I was actually just about to look up some! Great choice and good job on the website


----------



## abunickabhi (Sep 27, 2022)

Aergyl said:


> So I've been working on a 3-style sheet with algorithms optimized for OH for a while now and if anyone is interested I will share it here: https://docs.google.com/spreadsheet...8h0aYh3L9AhkNUnYpmZZmNIP0Tw/edit?usp=drivesdk
> 
> It's a work in progress and I'm not done with corners yet, but most of the other parts are done.
> 
> ...


Most of the algs look nice to execute OH. RU gen 3-style would be fun to do.

Have you implemented these algs in an actual solve and have a video of you using it in a real solve.


----------



## Aergyl (Sep 27, 2022)

abunickabhi said:


> Most of the algs look nice to execute OH. RU gen 3-style would be fun to do.
> 
> Have you implemented these algs in an actual solve and have a video of you using it in a real solve.


Unfortunately I have only practiced the algorithms for the purpose of comparing them to see which are good and which aren't. It will probably take a while before I can do an actual solve with them.
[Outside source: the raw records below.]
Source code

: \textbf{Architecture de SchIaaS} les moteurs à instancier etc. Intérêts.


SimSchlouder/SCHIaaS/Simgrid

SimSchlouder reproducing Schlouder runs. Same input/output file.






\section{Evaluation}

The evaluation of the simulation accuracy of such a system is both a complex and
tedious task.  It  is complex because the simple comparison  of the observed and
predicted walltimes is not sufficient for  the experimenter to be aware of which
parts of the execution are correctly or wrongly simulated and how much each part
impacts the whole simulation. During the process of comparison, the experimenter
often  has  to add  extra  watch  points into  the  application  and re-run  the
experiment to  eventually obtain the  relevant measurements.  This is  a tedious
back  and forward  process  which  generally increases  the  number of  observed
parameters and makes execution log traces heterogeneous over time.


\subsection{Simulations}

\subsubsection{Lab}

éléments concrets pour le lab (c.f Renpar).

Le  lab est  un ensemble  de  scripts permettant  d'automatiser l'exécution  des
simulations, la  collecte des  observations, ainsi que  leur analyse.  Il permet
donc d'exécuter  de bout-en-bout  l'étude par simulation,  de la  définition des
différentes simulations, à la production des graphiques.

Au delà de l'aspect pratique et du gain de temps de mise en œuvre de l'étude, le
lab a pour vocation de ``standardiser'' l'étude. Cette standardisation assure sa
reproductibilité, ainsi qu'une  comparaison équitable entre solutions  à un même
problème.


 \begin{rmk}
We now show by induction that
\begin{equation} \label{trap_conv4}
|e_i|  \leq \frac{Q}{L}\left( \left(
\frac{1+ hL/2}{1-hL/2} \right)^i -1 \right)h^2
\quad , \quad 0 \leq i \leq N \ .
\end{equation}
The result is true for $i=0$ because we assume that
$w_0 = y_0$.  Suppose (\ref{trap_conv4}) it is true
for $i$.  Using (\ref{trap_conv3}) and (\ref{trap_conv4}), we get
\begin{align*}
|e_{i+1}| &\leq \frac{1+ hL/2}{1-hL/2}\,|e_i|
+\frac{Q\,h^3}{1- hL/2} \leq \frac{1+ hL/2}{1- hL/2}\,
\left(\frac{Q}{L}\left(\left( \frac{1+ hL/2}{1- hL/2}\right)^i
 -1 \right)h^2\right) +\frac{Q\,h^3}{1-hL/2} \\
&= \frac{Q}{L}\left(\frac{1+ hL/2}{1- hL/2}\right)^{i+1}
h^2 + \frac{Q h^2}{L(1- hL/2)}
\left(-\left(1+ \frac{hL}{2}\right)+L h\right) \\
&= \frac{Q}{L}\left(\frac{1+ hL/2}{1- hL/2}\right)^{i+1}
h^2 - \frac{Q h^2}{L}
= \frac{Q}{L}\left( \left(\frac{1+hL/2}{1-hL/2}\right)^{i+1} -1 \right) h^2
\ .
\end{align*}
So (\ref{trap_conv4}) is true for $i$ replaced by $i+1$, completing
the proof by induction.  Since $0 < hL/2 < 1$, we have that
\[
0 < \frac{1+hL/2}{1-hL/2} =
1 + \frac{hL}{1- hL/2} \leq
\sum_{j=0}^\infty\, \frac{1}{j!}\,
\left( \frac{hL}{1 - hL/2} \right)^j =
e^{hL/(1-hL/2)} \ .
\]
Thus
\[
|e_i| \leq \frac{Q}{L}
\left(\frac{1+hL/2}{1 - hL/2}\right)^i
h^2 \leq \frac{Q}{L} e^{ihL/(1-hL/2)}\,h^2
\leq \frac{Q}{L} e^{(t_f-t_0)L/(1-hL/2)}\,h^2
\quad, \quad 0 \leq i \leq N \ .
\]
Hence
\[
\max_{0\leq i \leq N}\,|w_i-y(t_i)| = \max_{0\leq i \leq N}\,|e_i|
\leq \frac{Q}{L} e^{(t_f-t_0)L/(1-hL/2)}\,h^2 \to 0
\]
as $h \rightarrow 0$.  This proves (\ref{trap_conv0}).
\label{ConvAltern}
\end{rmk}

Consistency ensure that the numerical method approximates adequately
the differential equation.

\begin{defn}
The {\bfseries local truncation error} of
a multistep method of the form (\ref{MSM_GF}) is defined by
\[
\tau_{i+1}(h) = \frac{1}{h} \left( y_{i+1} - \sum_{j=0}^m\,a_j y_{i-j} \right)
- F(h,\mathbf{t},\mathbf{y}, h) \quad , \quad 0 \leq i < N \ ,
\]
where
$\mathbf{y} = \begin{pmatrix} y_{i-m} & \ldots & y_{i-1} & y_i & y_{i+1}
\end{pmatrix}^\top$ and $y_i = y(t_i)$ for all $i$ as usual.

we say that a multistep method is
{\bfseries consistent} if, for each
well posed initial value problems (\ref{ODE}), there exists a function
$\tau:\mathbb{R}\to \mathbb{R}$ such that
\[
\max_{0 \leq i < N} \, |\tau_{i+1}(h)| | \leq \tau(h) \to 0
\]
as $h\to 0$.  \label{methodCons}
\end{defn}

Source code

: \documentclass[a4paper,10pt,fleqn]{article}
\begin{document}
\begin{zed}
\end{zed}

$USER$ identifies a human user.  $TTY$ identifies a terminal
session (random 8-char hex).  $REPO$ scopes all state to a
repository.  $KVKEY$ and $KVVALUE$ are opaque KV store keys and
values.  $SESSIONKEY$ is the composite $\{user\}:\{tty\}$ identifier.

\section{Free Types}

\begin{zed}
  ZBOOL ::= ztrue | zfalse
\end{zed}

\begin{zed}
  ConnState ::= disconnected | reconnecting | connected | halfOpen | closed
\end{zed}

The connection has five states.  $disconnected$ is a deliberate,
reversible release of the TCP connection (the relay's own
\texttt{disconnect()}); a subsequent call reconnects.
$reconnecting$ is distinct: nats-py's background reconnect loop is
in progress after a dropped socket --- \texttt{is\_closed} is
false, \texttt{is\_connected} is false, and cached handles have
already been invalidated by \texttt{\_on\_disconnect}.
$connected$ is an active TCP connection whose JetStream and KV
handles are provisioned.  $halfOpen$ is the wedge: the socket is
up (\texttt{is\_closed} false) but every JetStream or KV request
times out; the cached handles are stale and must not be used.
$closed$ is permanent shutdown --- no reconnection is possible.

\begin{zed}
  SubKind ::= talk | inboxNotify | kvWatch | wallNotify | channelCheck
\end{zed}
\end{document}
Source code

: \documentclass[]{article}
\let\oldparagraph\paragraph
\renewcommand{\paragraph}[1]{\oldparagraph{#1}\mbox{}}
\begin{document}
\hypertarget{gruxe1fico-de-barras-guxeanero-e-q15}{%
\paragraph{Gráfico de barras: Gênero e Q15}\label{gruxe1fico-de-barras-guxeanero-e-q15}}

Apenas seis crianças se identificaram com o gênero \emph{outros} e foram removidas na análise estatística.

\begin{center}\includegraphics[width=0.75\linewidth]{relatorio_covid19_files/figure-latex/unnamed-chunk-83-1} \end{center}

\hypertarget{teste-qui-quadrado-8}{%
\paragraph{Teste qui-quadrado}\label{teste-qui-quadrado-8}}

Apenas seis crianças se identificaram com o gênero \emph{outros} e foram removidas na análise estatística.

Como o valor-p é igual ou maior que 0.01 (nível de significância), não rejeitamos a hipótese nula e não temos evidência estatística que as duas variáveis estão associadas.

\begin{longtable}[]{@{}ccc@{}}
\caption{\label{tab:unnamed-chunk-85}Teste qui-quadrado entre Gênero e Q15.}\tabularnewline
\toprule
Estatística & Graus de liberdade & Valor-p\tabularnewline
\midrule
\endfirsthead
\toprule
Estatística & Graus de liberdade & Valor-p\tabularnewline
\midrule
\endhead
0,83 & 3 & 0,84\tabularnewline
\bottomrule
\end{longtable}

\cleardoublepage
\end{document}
I can however try to practice a few scrambles and make a video showing how the execution would look.


----------



## abunickabhi (Sep 27, 2022)

Aergyl said:


> Unfortunately I have only practiced the algorithms for the purpose of comparing them to see which are good and which aren't. It will probably take a while before I can do an actual solve with them.
> 
> I can however try to practice a few scrambles and make a video showing how the execution would look.


Sure sounds good.

Looking forward to your execution video.


----------



## Aergyl (Sep 28, 2022)

abunickabhi said:


> Sure sounds good.
> 
> Looking forward to your execution video.


Here it is:





Table abuse is probably faster for the last algorithm, but I can't do it consistently.


----------



## cuberswoop (Sep 28, 2022)

Aergyl said:


> Here it is:
> 
> 
> 
> ...


That was the most freaking insane thing I have ever seen


----------



## Silky (Sep 28, 2022)

What are the possible applications for this?


----------



## Imsoosm (Sep 28, 2022)

Silky said:


> What are the possible applications for this?


Fun.


----------



## Silky (Sep 29, 2022)

Imsoosm said:


> Fun.


Funny, but actually tho?


----------



## Samuel Baird (Sep 29, 2022)

Silky said:


> What are the possible applications for this?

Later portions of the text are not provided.